There’s a man named Yellow Light Bree and women named Cupcake Sanders and Crystal Sunshine Turpin Lemons. And a lovely young girl called Tygerlily Gagnon.
Then there are the names that are plays on words, like Stan Still, Mary Christmas, Justin Case, and the Wood kids, Drift and Timber. And don’t forget Rob Morrow’s daughter, Tu Morrow.
You could look it up at Ancestry.com or the U.S. Census, where you’ll also find people named Tyranny, Hellion, Devious and Apocalipsis.
David Figlio, a social policy professor, said that parents should be aware that unusual names put unusual pressures on kids.

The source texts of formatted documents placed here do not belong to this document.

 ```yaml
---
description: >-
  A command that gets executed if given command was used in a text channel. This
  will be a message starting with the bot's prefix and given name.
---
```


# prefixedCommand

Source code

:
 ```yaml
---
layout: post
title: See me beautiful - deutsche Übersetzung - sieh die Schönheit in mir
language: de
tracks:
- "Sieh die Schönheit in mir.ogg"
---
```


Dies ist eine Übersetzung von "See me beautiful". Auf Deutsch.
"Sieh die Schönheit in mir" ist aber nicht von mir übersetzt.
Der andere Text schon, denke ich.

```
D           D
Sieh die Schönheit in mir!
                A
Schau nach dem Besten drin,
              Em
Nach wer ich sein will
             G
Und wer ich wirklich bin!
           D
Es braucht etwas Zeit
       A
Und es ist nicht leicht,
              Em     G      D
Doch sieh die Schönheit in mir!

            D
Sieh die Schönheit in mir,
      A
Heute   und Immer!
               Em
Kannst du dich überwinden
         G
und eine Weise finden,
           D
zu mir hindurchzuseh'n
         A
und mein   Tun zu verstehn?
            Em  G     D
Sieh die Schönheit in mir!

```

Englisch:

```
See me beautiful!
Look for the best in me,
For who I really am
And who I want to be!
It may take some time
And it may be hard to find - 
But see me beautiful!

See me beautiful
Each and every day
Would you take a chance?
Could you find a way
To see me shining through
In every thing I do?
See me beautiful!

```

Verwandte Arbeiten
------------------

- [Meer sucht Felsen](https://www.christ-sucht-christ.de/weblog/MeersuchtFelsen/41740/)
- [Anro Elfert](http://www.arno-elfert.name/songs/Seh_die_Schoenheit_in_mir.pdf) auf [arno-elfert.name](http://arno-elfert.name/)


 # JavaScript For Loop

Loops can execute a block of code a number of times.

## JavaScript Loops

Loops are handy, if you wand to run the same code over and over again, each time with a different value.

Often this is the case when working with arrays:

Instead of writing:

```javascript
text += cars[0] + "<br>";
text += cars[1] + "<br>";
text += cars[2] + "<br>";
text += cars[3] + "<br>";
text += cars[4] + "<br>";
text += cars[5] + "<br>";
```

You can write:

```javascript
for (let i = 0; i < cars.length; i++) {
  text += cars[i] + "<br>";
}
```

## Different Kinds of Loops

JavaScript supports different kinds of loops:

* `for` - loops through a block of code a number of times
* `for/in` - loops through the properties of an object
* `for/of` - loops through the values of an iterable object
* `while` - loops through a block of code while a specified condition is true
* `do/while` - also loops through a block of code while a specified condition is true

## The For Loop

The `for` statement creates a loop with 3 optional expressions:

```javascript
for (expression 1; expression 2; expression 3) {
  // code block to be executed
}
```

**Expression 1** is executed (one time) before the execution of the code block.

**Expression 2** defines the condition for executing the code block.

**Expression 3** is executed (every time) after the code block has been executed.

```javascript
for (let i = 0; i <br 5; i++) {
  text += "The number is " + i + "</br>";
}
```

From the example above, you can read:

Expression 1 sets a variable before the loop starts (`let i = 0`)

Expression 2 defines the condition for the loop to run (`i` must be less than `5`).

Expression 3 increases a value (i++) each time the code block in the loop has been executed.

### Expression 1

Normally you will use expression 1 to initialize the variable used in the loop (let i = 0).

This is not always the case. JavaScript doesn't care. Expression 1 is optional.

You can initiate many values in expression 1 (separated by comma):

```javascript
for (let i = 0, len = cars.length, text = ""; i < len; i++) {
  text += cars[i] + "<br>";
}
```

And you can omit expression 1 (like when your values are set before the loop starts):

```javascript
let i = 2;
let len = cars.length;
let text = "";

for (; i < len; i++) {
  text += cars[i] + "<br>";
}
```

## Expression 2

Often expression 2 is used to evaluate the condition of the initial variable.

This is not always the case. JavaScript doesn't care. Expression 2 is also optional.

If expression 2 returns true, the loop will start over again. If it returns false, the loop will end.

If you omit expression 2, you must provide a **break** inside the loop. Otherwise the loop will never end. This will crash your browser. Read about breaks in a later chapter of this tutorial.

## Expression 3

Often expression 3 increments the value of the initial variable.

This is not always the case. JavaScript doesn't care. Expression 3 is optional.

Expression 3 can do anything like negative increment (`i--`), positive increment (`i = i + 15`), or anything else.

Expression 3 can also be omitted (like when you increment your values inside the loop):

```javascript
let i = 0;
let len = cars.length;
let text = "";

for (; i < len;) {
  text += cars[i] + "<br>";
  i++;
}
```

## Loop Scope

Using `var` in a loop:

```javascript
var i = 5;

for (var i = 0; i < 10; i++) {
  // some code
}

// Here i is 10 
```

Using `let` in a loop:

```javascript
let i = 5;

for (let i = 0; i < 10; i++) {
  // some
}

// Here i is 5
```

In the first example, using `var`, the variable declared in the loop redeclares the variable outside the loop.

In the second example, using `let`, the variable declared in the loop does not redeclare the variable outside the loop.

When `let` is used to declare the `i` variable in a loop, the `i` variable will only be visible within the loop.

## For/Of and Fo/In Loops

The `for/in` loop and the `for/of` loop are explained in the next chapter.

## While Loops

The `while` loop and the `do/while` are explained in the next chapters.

“If you want to give your kid a unique name, you need to be aware of the fact that no matter how wonderful you think that name is, society reacts to names,” Figlio said in Brewer’s report. “If you have an uncommon name that connotes low status, you might be treated differently by your teachers. You might end up being picked on more in school.”
Brewer noted that she herself has gone through life with a name that’s out of the ordinary.
“When I was a little girl, my parents told me my name, Contessa, meant ‘little princess,’ ” she reported. “As I got older, I learned it’s actually a title, like countess. And if my parents were going for royalty, why not aim higher?”
What, then, is in a name? Shakespeare said, “A rose by any other name would smell as sweet.”
But would a Marijuana Pepsi by any other name be counseling kids about college?